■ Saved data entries
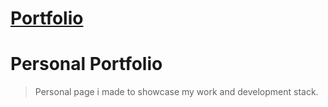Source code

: <a href="https://gerardg.dev" target="blank"><h1>Portfolio</h1></a>

# Personal Portfolio

> Personal page i made to showcase my work and development stack.

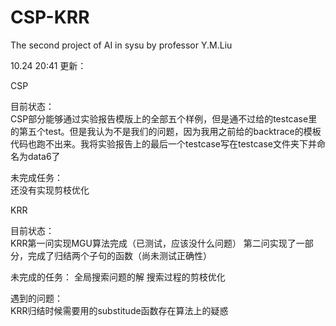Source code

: # CSP-KRR
The second project of AI in sysu by professor Y.M.Liu  

10.24 20:41 更新：    

CSP  

目前状态：  
CSP部分能够通过实验报告模版上的全部五个样例，但是通不过给的testcase里的第五个test。但是我认为不是我们的问题，因为我用之前给的backtrace的模板代码也跑不出来。我将实验报告上的最后一个testcase写在testcase文件夹下并命名为data6了  
  
未完成任务：  
还没有实现剪枝优化

KRR  

目前状态：  
KRR第一问实现MGU算法完成（已测试，应该没什么问题）
第二问实现了一部分，完成了归结两个子句的函数（尚未测试正确性）

未完成的任务：
全局搜索问题的解
搜索过程的剪枝优化

遇到的问题：  
KRR归结时候需要用的substitude函数存在算法上的疑惑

■ Problem requirements
Read the entries above and find each line holding the word "Personal". Copy it out.

■ Task answer
# Personal Portfolio
> Personal page i made to showcase my work and development stack.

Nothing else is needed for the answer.